Şapkadan Tavşan çıkarma denemesi, bu kez de fayda etmedi. Hazırlık maçlarında, zayıf rakipleri yerle bir edip Türk Milleti`nin gururunu okşadılar. Millet de "Vayyy. Ne takımmışız yahu! Bize hiçbir rakip dayanamaz” havasına girdi. İspanya`dan 3 gol birden yiyip rezil olunca da vatandaş,”Bu nasıl iş? Ne oldu bu çocuklara?”diye hayret etmeye başladı. Kimse kusura bakmasın. Gücümüz bu kadar. İşin özeti bu.
Peki, sanal İmparatorun hiç mi kabahati yok? Suç yalnızca futbolcularda mı? Fatih Terim de mi? Aslında, onun da suçu yok.Onu oraya getiren Tüpçü`de kabahat. Hatta, onda da değil. Peki kimde yahu? Söyleyelim. Futbola eline sokup, milletin en çok sevdiği bu sporun içine edenlerde.

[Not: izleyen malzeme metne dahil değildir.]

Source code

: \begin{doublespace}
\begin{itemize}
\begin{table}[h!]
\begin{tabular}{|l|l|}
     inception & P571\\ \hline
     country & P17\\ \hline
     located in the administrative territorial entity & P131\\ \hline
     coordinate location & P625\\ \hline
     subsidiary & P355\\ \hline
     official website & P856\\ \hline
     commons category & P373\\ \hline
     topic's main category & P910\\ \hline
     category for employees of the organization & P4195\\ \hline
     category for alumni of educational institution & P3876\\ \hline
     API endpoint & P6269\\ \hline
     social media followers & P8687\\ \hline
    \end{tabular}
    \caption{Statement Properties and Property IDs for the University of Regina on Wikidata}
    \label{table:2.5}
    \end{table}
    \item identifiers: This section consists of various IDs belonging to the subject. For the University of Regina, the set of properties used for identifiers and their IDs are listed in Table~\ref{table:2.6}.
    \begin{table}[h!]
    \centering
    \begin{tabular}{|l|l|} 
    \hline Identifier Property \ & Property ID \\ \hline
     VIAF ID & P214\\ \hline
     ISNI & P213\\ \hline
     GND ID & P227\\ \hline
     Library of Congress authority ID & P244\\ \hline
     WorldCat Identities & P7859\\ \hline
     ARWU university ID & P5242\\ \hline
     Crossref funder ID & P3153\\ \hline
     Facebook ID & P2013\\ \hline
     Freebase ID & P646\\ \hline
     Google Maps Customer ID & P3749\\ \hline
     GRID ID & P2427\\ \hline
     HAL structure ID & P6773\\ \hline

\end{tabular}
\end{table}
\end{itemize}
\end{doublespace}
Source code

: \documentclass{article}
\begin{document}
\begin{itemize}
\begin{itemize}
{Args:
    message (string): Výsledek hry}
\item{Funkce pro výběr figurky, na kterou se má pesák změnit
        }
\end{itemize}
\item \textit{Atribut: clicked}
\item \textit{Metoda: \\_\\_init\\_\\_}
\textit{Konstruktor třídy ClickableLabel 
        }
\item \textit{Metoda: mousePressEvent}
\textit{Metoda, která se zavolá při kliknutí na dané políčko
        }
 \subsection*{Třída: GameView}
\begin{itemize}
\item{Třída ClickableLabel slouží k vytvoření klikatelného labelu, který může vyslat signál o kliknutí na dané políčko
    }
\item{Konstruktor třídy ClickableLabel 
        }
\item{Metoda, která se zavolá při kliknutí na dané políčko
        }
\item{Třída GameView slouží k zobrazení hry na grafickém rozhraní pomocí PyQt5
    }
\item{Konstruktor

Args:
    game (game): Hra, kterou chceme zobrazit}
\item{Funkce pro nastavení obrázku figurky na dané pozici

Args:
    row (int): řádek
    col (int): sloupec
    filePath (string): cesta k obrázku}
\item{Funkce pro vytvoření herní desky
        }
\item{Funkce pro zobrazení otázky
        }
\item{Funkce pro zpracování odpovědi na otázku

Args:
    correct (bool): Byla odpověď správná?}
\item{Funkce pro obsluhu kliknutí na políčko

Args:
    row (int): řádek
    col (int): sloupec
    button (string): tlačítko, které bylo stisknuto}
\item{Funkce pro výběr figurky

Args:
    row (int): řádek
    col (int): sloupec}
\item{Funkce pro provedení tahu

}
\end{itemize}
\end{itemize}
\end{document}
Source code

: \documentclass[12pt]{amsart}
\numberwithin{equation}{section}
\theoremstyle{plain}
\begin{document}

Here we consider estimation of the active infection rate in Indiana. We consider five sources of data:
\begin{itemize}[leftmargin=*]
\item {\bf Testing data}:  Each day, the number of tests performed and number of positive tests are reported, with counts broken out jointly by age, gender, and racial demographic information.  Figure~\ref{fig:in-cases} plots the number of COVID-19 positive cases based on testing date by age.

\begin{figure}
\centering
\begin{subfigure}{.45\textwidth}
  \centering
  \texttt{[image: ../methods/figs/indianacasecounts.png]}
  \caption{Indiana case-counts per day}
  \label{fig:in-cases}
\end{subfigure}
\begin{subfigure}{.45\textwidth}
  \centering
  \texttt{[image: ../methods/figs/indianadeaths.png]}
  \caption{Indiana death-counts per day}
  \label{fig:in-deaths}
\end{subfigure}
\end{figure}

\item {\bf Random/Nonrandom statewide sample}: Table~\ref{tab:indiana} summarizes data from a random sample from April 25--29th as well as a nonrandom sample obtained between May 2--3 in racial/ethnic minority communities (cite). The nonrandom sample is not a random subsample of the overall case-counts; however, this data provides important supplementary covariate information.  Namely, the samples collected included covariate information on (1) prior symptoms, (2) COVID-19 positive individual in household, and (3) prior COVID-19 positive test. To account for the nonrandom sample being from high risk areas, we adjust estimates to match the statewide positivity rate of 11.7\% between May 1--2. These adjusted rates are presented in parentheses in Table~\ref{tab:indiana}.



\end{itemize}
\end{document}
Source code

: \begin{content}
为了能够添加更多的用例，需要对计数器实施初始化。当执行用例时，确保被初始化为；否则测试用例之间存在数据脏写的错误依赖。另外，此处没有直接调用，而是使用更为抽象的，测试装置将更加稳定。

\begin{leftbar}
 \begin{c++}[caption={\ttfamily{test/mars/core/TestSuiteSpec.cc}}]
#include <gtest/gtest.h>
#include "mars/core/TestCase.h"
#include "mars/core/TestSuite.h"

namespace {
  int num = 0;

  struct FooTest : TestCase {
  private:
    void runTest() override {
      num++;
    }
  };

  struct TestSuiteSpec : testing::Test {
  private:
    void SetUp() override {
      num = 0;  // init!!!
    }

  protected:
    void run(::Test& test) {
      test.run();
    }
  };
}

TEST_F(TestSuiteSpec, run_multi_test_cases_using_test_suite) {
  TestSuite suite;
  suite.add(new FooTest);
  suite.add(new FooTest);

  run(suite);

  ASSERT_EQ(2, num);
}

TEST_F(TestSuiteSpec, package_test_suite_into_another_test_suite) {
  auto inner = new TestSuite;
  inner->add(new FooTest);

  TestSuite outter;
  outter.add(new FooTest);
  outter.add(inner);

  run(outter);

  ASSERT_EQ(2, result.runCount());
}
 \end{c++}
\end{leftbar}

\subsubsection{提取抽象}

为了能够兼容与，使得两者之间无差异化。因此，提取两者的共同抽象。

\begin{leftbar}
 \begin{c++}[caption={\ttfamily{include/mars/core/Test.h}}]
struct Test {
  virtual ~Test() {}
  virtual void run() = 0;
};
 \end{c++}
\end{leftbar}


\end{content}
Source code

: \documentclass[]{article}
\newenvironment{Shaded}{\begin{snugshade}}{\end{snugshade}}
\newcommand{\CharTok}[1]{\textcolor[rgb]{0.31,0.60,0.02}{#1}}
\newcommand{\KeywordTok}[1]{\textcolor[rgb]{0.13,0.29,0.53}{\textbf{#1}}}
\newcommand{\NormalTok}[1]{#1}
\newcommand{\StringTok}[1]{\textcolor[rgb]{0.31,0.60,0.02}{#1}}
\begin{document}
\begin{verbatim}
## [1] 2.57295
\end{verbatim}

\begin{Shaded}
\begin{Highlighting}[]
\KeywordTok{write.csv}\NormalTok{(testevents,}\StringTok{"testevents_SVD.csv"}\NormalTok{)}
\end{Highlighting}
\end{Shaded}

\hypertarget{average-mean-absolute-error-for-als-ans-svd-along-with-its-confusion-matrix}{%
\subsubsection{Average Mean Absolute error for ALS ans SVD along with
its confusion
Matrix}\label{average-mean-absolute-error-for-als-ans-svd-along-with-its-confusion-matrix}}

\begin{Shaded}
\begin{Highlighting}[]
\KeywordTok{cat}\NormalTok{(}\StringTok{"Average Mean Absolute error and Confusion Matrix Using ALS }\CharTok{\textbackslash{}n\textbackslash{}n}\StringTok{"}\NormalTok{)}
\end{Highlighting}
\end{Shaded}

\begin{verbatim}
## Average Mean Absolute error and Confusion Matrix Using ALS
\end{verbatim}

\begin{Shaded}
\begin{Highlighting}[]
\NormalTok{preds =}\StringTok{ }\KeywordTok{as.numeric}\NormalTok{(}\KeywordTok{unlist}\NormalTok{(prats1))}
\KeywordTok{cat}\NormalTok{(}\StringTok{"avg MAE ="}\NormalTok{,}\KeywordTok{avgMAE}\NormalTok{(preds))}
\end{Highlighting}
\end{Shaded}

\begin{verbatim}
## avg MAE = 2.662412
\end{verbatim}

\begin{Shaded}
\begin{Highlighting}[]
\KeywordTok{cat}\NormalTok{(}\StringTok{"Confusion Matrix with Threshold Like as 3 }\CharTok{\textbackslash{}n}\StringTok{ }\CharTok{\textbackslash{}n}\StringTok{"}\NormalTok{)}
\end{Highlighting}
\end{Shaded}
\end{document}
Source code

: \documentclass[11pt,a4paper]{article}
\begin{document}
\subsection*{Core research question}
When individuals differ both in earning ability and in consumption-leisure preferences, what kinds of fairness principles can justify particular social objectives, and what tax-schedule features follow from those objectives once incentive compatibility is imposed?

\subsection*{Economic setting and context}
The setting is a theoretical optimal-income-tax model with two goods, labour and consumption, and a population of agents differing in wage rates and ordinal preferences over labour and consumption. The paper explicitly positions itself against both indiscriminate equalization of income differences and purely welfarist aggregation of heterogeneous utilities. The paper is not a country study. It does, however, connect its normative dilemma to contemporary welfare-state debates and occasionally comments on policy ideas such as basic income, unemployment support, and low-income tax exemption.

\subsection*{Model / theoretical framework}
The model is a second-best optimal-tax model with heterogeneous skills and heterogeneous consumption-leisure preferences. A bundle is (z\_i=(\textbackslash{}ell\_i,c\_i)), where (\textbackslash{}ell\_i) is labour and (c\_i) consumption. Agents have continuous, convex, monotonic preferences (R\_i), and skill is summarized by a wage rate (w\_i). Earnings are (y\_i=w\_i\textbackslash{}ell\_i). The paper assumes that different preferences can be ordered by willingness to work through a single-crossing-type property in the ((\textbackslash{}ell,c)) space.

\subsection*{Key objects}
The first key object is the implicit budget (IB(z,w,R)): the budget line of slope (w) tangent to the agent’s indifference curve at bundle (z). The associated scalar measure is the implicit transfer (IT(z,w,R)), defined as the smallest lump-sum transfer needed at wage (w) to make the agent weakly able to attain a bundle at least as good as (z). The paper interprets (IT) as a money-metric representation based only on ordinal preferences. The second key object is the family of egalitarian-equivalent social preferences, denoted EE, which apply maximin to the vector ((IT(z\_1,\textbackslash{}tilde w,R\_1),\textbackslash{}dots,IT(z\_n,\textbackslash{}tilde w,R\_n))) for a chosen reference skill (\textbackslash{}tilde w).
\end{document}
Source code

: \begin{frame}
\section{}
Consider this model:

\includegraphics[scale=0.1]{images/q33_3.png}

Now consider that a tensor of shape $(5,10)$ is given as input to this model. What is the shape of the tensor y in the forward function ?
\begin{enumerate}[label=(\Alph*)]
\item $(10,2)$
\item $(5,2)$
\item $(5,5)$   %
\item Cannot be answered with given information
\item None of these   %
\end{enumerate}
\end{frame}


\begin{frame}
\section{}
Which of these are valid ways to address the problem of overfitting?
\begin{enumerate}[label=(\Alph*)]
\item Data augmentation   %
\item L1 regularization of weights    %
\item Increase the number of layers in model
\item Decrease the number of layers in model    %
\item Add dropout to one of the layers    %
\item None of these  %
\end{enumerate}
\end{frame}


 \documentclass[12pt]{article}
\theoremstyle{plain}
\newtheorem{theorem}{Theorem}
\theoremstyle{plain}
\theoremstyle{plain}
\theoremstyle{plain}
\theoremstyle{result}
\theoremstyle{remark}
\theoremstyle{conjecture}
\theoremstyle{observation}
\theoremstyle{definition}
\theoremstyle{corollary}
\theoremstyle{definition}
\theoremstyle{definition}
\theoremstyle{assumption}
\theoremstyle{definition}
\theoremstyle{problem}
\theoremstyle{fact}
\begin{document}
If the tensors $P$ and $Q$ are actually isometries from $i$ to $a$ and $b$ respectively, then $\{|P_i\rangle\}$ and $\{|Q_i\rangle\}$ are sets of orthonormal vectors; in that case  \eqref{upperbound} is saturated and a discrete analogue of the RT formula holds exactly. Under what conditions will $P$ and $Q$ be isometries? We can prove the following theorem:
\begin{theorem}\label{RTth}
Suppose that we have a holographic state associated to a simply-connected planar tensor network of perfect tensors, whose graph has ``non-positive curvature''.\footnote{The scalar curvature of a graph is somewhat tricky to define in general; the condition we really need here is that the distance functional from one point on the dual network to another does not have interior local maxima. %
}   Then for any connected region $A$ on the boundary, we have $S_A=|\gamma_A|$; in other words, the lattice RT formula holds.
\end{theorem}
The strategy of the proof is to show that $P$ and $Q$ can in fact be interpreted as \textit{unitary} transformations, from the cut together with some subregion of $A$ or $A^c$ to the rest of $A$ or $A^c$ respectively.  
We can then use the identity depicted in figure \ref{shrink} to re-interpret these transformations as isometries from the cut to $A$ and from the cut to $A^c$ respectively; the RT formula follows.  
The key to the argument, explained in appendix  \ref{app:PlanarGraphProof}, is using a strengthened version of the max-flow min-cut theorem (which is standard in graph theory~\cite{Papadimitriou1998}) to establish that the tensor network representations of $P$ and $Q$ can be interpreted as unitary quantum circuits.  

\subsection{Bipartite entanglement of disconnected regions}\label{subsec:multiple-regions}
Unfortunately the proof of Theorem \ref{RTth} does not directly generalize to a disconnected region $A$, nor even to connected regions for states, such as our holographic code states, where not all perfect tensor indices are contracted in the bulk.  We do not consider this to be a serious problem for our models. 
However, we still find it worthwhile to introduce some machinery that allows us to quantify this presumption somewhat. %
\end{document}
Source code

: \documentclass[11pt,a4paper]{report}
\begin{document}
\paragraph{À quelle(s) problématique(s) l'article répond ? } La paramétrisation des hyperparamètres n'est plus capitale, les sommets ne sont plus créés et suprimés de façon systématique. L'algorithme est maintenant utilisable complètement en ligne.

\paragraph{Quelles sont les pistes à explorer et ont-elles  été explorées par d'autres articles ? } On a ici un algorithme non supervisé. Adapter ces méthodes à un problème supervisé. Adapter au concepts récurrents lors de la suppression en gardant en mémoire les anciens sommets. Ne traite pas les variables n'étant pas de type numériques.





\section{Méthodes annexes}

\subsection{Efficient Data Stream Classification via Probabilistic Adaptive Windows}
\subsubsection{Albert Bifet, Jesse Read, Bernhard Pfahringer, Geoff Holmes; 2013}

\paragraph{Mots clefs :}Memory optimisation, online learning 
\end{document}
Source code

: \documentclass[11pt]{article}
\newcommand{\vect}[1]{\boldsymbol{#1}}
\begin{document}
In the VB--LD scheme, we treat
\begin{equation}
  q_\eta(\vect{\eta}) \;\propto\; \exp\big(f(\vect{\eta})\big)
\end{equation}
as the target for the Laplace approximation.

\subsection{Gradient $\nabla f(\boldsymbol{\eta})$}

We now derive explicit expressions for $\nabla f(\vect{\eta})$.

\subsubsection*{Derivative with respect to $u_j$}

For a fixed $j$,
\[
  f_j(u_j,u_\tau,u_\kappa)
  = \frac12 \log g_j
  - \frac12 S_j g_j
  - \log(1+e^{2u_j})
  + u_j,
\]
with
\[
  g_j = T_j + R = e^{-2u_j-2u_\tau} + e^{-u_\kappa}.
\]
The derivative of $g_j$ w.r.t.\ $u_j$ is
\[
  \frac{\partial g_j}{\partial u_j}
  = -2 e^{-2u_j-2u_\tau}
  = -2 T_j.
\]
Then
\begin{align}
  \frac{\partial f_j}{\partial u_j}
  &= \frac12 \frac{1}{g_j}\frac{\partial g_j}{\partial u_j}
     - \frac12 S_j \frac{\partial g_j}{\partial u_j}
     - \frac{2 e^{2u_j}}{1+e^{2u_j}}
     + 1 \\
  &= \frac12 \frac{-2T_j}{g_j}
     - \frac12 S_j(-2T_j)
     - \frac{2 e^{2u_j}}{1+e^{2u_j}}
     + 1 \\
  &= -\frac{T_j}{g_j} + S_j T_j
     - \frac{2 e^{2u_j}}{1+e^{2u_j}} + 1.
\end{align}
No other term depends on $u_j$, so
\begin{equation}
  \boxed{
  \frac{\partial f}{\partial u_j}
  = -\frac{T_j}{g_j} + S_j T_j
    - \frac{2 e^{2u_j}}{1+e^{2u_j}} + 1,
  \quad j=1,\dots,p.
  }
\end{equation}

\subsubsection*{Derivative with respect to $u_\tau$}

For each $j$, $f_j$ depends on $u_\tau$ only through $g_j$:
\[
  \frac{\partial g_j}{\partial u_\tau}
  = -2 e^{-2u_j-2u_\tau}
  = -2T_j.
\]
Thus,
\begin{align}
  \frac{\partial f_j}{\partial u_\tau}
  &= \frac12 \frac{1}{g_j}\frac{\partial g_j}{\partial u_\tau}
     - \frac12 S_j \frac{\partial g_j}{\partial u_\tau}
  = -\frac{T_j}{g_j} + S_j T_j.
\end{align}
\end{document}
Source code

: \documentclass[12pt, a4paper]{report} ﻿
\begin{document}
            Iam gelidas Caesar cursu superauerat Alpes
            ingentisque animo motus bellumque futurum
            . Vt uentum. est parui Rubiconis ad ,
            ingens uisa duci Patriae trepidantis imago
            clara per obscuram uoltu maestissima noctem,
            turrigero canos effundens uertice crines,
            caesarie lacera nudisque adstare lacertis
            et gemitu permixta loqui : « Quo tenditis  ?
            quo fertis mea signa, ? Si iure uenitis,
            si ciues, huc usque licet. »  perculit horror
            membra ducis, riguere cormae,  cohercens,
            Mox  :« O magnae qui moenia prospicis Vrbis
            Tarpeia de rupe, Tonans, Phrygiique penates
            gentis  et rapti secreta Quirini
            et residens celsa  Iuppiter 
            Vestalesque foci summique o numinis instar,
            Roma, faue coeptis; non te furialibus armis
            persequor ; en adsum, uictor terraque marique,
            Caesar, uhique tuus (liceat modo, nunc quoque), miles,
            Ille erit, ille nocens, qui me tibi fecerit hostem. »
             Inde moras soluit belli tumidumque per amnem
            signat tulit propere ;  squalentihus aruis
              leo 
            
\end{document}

Haluk Ulusoy’dan sonra, atama ile gelen Başkanlar, Türk Futbolunu 100 yıl geriye götürdüler. Terim`e sonsuz yetkiler verildi. Federasyon Başkanı bu zat-ı muhteremin gölgesinde kaldı. Denenmişi denemek ahmaklıktır. Bu kaçıncı hüsran? İmparator hazretleri, şimdi hazırlık içinde. Beşinci defa, Galatasaray`ın başına geçecekmiş. Yani,”Benim oğlum bina okur. Döner, döner yine okur” Kendi takımında forma şansı bulamayan futbolcuları, Avrupa arenasında sahaya sürüyorsun. Yani sen, o takımların Teknik Direktörlerinden daha mı akıllısın? Daha mı bilgilisin? Bu şampiyonanın kaybedeni, her zamanki gibi, sanal imparatordur. Zaten Terim`in hedefi Avrupa Şampiyonasında başarı olmak değildi. Onun tek hedefi, Avrupa Kupalarına katılmayı başarmaktı. Yıllar sonra,”Bakınız. İmparator hazretleri! On milyon yüz kere Avrupa Şampiyonasına katılmayı başardı” dedirtmekti. Literatüre girmekti. Hedefi tutturmanın rahatlığı içinde,milli takımımızla oynadı, durdu. Tek adam ya! .Hesap soracak kimse yok. Direk saraya bağlı!. Fatih Terim ve şürekası, bu şampiyonada başarılı olamadılar.Türkiye’yi başarı olarak temsil eden bir kişi vardı.O da,Cüneyt Çakır`dı. Kendisini tebrik ediyoruz.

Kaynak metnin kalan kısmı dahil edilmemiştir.